**Task**
Go through the data below and return each line where the string "balance" occurs.

Dataset entries:
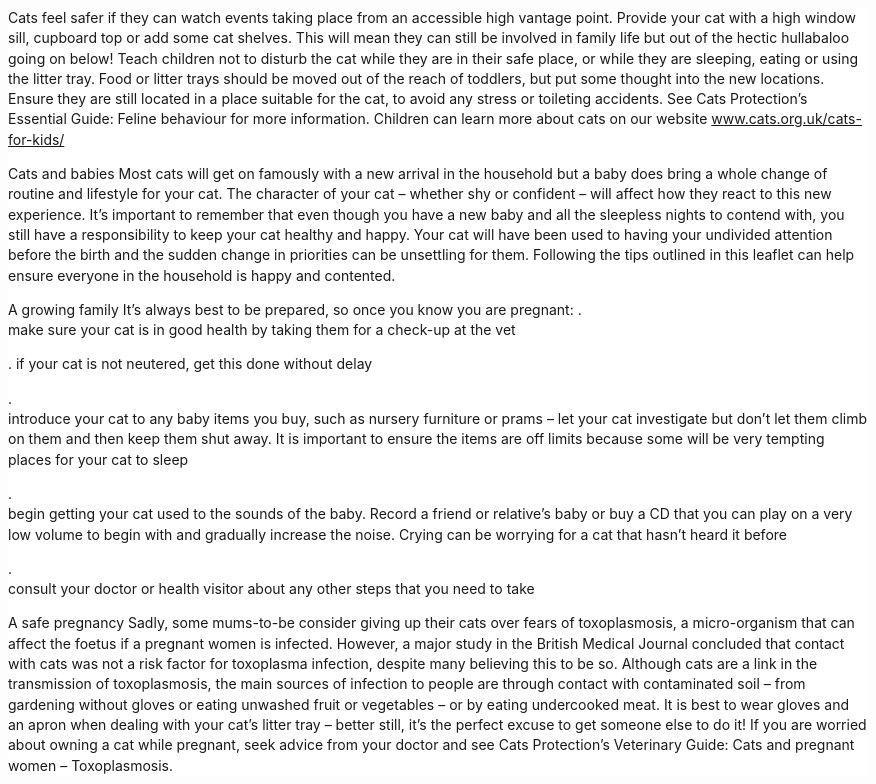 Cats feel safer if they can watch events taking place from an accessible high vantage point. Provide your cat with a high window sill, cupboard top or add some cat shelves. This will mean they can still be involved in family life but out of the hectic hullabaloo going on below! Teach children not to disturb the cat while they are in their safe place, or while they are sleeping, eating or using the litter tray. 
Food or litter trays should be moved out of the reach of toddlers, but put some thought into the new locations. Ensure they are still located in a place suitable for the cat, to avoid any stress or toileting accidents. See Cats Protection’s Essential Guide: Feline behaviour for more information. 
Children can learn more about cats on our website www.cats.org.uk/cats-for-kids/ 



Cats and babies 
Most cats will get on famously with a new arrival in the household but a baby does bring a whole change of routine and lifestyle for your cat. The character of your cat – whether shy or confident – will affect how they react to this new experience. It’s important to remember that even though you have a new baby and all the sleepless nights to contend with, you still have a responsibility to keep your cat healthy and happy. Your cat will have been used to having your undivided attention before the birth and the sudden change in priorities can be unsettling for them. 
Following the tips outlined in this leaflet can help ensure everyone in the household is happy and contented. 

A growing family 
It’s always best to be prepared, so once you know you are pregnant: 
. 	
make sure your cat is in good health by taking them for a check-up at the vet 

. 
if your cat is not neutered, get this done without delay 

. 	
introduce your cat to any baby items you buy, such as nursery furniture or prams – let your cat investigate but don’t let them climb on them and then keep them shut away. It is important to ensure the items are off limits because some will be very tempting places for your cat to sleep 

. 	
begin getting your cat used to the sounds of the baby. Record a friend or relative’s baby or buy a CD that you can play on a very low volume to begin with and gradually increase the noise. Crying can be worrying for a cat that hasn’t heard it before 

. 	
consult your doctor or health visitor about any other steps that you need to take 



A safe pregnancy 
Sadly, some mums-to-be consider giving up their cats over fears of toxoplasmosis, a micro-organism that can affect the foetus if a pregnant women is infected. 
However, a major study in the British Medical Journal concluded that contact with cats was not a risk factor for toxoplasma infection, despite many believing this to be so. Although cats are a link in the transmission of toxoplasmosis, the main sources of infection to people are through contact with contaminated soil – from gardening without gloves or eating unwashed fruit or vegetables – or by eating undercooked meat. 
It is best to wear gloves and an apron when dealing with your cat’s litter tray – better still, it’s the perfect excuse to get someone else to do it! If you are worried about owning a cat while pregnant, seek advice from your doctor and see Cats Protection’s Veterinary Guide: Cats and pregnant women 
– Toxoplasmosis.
==
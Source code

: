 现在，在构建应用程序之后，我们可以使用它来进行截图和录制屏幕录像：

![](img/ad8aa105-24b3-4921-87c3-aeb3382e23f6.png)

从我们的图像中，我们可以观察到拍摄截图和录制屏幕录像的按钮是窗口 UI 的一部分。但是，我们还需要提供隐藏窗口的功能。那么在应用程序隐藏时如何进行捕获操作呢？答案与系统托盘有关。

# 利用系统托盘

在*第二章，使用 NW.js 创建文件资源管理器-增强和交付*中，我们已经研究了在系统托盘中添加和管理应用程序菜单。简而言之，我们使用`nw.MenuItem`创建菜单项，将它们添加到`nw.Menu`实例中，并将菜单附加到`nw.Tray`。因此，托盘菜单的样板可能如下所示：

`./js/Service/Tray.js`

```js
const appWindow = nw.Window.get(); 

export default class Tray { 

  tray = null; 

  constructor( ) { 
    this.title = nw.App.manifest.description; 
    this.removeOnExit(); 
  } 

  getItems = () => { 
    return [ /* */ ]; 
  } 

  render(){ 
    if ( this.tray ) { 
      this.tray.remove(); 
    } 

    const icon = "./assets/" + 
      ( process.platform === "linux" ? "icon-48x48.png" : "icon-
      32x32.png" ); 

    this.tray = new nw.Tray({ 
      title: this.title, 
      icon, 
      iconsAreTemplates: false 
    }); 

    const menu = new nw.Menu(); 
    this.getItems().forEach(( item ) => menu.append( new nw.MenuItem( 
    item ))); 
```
* * *
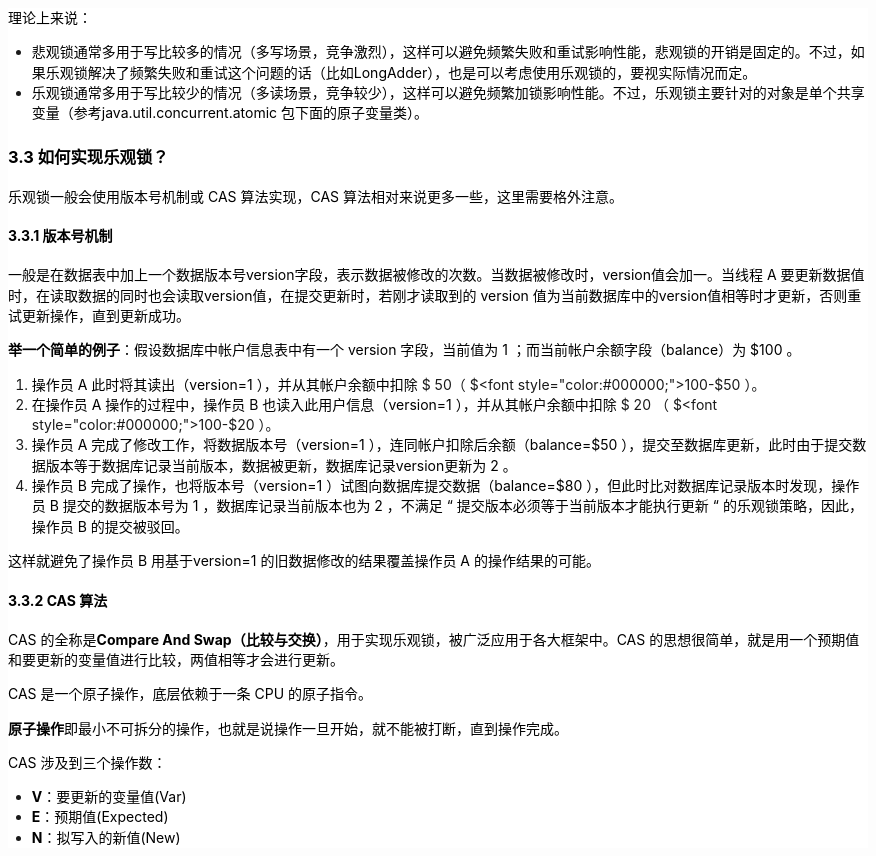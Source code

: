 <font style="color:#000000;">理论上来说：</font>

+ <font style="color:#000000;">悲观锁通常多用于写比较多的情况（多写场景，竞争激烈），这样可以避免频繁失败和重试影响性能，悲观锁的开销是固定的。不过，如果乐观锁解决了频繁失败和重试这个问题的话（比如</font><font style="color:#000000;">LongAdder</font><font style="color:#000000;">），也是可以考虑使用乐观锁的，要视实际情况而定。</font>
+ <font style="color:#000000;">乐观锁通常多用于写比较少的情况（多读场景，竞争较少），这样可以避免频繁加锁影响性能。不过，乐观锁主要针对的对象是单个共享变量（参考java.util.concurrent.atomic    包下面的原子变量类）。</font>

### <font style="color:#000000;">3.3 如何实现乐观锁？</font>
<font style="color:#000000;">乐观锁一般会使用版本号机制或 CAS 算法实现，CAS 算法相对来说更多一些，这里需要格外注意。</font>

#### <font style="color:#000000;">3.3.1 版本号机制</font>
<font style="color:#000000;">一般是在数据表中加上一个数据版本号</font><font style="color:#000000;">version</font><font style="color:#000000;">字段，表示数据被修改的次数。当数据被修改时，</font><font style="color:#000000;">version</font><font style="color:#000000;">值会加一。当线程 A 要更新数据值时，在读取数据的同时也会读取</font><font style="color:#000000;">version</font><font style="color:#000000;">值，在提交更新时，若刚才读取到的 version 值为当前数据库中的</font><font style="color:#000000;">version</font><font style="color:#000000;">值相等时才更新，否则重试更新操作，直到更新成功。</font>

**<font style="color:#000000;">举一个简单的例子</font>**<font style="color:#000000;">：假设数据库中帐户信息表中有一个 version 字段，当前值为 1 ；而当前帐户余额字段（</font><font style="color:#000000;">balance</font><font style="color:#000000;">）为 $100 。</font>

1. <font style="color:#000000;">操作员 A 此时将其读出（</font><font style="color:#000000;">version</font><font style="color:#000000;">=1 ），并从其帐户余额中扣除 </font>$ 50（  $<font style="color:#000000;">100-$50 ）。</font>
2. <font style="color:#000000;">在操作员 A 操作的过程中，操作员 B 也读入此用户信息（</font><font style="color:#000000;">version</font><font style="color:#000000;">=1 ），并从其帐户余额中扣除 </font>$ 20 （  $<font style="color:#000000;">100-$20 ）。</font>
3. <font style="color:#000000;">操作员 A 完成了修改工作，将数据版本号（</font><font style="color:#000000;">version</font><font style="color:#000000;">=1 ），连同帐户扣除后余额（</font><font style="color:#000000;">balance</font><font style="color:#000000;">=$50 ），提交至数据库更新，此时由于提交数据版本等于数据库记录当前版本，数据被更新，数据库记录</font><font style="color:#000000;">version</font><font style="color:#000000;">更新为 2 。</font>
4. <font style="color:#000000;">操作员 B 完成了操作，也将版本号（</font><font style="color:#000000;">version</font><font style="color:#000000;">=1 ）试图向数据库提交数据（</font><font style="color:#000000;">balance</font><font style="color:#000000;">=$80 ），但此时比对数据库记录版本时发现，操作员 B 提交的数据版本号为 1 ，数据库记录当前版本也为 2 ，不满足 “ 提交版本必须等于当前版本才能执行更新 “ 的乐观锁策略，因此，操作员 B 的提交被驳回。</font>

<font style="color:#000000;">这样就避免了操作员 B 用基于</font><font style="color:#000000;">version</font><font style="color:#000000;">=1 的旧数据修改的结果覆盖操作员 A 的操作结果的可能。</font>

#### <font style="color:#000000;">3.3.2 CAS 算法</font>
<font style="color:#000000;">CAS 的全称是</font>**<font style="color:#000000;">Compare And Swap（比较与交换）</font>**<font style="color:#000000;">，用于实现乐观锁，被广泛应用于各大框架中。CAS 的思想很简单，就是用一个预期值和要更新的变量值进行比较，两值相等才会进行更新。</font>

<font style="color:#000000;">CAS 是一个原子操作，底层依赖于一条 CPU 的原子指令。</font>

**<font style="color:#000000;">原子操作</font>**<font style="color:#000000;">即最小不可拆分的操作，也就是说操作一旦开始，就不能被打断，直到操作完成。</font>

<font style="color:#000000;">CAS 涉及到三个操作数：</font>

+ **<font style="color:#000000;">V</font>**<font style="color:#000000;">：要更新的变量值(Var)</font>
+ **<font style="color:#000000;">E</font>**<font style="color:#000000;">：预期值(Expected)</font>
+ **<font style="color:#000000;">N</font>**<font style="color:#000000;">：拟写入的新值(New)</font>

**Solved exercise**
**<font style="color:#000000;">举一个简单的例子</font>**<font style="color:#000000;">：假设数据库中帐户信息表中有一个 version 字段，当前值为 1 ；而当前帐户余额字段（</font><font style="color:#000000;">balance</font><font style="color:#000000;">）为 $100 。</font>
3. <font style="color:#000000;">操作员 A 完成了修改工作，将数据版本号（</font><font style="color:#000000;">version</font><font style="color:#000000;">=1 ），连同帐户扣除后余额（</font><font style="color:#000000;">balance</font><font style="color:#000000;">=$50 ），提交至数据库更新，此时由于提交数据版本等于数据库记录当前版本，数据被更新，数据库记录</font><font style="color:#000000;">version</font><font style="color:#000000;">更新为 2 。</font>
4. <font style="color:#000000;">操作员 B 完成了操作，也将版本号（</font><font style="color:#000000;">version</font><font style="color:#000000;">=1 ）试图向数据库提交数据（</font><font style="color:#000000;">balance</font><font style="color:#000000;">=$80 ），但此时比对数据库记录版本时发现，操作员 B 提交的数据版本号为 1 ，数据库记录当前版本也为 2 ，不满足 “ 提交版本必须等于当前版本才能执行更新 “ 的乐观锁策略，因此，操作员 B 的提交被驳回。</font>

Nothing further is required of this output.